Unsurprisingly the negative price interval rises and falls with the sunlight hours. It is clustered around noon when operational demand is at its lowest (thanks to rooftop solar). The bell curve actually mimics the solar irradiance curve quite closely.

 

The growth of negative price intervals has also been quite rapid. Over a period of five years, peak negative price percentage grew from 10% to 65% in South Australia. Despite NSW and QLD being the least affected states, they are also following the trajectory of SA and VIC at the current pace of renewable deployment.

 

Negative pricing by month of year

We’ve included a chart showing the five-year average of negative price intervals by month of year (colour coded by season – green is Spring, yellow is Summer and so on) in Victoria. Negative prices are most painfully felt in Spring (low load with good wind/solar), followed by Summer while they’re at their the lowest in Winter (high load low irradiance).

 

Source: NEM Review

 

How negative do they go?

The chart below shows the percentage of negative price interval by price band (green is between 0 to -50, yellow is between -50 to -100 and red is sub -100).

 

The majority of the negative spot prices are clustered around the $0 to -$50 band, which is roughly in line with the value of one LGC. This reflects the level merchant renewables are willing to bid down to secure the LGC value. For the windier states the prices below -$50 is also becoming quite frequent. Once LGC prices converge to zero we are expecting the level of negativity to reduce.

Source: NEM Review


What’s happening next?

Here’s a take on what this implies and what we think will happen over the next couple of years.

 

  • Batteries. The current price dynamics gives rise to plenty of opportunities for batteries to enter the market to take full advantage of negative charging costs. All else equal, this would reduce negative price intervals.   However, in the short-term, it seems likely that the ongoing growth of rooftop and utility scale solar will swamp the impact of batteries.

  • Merchant solar farms. In the short-term, the energy revenue of merchant solar farms will be increasingly impacted by negative prices, and LGC revenue will become a bigger share of revenue.

  • It will get worse before it gets better. With the continuous roll out of renewables ahead of expected coal generator shutdowns, you should expect a saw tooth pattern, with the frequency of negative prices increasing as more rooftop and utility scale renewables enter the system, with reversals (i.e., few negative prices) each time a coal plant closes.
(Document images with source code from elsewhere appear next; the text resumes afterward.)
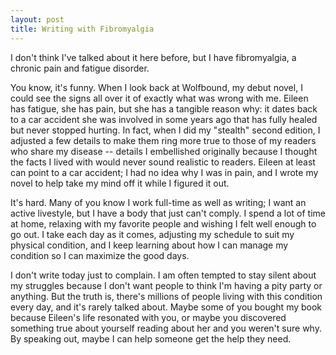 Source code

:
 ```yaml
---
layout: post
title: Writing with Fibromyalgia
---
```



I don't think I've talked about it here before, but I have fibromyalgia, a chronic pain and fatigue disorder. 

You know, it's funny. When I look back at Wolfbound, my debut novel, I could see the signs all over it of exactly what was wrong with me. Eileen has fatigue, she has pain, but she has a tangible reason why: it dates back to a car accident she was involved in some years ago that has fully healed but never stopped hurting. In fact, when I did my "stealth" second edition, I adjusted a few details to make them ring more true to those of my readers who share my disease -- details I embellished originally because I thought the facts I lived with would never sound realistic to readers. Eileen at least can point to a car accident; I had no idea why I was in pain, and I wrote my novel to help take my mind off it while I figured it out. 

It's hard. Many of you know I work full-time as well as writing; I want an active livestyle, but I have a body that just can't comply. I spend a lot of time at home, relaxing with my favorite people and wishing I felt well enough to go out. I take each day as it comes, adjusting my schedule to suit my physical condition, and I keep learning about how I can manage my condition so I can maximize the good days.

I don't write today just to complain. I am often tempted to stay silent about my struggles because I don't want people to think I'm having a pity party or anything. But the truth is, there's millions of people living with this condition every day, and it's rarely talked about. Maybe some of you bought my book because Eileen's life resonated with you, or maybe you discovered something true about yourself reading about her and you weren't sure why. By speaking out, maybe I can help someone get the help they need.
  • The extent of negative prices should become less negative over time with a fall in the value of LGCs as we approach the end of the RET.

  • Offtake carve outs. Most PPAs include some form of special regime in respect of negative prices.   These can vary from a strict prohibition against dispatching when prices are negative, to excluding negative intervals from the PPA (so projects are effectively merchant as soon as prices become negative), to applying a spot price floor in contract for difference mechanisms.   It is important to recognise that very small wording changes can have very large implications and that not all PPAs are equal.

 

Ultimately it is important to understand that it is cheaper from a whole of system perspective to overbuild renewables – and have some spilled energy – than to size storage such that every MWh that is generated is able to be stored.  Given this, a meaningful level of negative price intervals is an inherent part of the system.  That is, negative prices are a feature and not a bug!